What the task requires -
From the opening line of the records through the line bearing "# UI5 Middleware types", set down every line exactly.

[Stored items]
◆ ◆ ◆ ◆ ◆ ◆ ◆

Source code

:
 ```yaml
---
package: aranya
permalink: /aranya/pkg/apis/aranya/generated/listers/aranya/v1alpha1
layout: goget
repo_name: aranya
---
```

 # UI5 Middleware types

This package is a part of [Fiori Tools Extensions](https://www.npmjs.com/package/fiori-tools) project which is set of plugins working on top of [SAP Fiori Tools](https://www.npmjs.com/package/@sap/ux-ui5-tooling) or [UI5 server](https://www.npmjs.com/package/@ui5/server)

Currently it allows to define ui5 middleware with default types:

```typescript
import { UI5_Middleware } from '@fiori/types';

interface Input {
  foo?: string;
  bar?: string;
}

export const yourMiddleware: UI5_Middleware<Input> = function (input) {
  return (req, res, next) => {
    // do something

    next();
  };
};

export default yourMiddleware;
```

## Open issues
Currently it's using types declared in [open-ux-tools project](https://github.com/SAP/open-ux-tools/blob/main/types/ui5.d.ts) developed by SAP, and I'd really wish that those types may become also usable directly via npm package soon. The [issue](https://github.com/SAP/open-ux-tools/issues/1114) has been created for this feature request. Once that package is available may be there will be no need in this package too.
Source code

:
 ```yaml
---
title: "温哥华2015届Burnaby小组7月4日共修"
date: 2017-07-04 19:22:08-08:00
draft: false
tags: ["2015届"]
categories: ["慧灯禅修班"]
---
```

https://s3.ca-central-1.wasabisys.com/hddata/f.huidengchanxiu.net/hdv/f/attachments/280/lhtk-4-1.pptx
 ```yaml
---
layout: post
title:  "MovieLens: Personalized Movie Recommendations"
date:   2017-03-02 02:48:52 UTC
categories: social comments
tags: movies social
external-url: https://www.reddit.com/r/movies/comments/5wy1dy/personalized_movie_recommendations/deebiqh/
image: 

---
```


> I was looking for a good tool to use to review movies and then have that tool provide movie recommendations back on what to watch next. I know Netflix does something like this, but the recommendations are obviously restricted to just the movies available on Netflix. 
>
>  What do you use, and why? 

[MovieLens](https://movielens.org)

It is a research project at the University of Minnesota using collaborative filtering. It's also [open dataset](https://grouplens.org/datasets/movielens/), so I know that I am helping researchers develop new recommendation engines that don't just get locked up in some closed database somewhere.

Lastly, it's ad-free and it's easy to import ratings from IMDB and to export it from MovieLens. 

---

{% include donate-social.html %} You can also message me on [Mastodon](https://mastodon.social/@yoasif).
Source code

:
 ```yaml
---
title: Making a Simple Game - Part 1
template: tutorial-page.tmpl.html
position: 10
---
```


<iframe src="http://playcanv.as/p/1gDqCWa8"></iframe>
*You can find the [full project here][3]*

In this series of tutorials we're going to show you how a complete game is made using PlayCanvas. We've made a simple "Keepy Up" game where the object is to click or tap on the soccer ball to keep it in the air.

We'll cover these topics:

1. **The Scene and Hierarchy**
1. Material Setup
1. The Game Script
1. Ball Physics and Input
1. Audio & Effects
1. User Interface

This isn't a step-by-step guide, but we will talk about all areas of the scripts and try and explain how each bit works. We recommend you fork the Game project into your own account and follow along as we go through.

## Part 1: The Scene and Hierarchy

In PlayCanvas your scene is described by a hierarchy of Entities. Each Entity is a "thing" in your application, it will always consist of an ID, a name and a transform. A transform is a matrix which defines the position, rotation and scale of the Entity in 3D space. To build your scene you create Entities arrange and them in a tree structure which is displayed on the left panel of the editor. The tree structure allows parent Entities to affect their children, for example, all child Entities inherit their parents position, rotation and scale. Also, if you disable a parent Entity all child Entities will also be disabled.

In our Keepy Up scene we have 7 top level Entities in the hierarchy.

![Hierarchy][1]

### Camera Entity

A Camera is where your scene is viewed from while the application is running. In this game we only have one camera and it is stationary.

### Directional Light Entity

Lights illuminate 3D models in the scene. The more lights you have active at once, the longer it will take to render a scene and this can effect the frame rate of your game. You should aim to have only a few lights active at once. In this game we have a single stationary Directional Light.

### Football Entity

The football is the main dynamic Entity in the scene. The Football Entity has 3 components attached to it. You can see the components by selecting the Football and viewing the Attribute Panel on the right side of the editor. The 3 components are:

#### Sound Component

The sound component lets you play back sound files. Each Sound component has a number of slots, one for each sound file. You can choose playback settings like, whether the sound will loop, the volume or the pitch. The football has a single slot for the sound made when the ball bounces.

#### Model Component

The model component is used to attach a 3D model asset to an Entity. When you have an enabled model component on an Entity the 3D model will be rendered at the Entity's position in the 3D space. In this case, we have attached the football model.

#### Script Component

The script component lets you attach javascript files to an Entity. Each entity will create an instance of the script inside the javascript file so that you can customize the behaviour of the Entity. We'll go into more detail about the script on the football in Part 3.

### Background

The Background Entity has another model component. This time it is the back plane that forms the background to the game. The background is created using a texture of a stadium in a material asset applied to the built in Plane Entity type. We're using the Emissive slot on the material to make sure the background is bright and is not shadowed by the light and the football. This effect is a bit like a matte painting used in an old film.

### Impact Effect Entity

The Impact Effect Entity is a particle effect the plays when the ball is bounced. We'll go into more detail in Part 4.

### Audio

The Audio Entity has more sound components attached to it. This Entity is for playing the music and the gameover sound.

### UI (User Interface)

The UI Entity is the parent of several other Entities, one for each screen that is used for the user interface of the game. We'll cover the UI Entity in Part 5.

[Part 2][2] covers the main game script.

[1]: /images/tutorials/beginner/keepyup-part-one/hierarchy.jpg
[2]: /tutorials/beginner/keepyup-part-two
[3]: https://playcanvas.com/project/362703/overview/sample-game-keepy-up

◆ ◆ ◆ ◆ ◆ ◆ ◆

Reply -
Source code

:
 ```yaml
---
package: aranya
permalink: /aranya/pkg/apis/aranya/generated/listers/aranya/v1alpha1
layout: goget
repo_name: aranya
---
```

 # UI5 Middleware types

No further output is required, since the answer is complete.